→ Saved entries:
-=-=-=-=-
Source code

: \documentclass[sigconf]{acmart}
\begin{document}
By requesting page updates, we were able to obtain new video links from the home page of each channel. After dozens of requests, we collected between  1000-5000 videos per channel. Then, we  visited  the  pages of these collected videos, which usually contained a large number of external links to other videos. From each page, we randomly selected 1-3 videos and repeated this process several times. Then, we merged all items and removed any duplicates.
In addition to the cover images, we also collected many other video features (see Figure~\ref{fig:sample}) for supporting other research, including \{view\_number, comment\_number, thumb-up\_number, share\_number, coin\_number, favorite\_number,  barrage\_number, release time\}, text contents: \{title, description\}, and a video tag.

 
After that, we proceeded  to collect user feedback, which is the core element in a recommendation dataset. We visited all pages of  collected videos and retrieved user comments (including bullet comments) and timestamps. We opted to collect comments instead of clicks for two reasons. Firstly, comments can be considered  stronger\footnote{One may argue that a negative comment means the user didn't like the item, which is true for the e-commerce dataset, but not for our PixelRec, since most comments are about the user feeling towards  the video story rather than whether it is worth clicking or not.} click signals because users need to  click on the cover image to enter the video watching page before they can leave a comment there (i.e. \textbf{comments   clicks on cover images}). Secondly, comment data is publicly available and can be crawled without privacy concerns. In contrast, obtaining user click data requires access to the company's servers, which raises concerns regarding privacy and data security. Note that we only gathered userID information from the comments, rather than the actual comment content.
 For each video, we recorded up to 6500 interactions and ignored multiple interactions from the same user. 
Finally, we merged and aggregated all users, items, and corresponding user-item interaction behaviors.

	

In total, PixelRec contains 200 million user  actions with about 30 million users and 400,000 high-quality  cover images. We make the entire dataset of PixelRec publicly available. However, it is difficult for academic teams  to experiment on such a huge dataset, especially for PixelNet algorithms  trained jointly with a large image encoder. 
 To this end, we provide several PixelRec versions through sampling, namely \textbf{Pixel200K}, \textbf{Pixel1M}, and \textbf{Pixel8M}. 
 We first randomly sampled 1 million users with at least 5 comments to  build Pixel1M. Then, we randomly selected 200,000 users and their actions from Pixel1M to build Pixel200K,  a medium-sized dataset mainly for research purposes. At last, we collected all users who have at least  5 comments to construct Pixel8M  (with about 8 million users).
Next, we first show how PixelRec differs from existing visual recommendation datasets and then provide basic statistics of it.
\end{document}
-=-=-=-=-
Every line from the line containing "For each video, we" through the line containing "To this end, we" in the records above must be retyped exactly. Leave out the rest.

→ Response to this task:
 For each video, we recorded up to 6500 interactions and ignored multiple interactions from the same user. 
Finally, we merged and aggregated all users, items, and corresponding user-item interaction behaviors.

	

In total, PixelRec contains 200 million user  actions with about 30 million users and 400,000 high-quality  cover images. We make the entire dataset of PixelRec publicly available. However, it is difficult for academic teams  to experiment on such a huge dataset, especially for PixelNet algorithms  trained jointly with a large image encoder. 
 To this end, we provide several PixelRec versions through sampling, namely \textbf{Pixel200K}, \textbf{Pixel1M}, and \textbf{Pixel8M}. 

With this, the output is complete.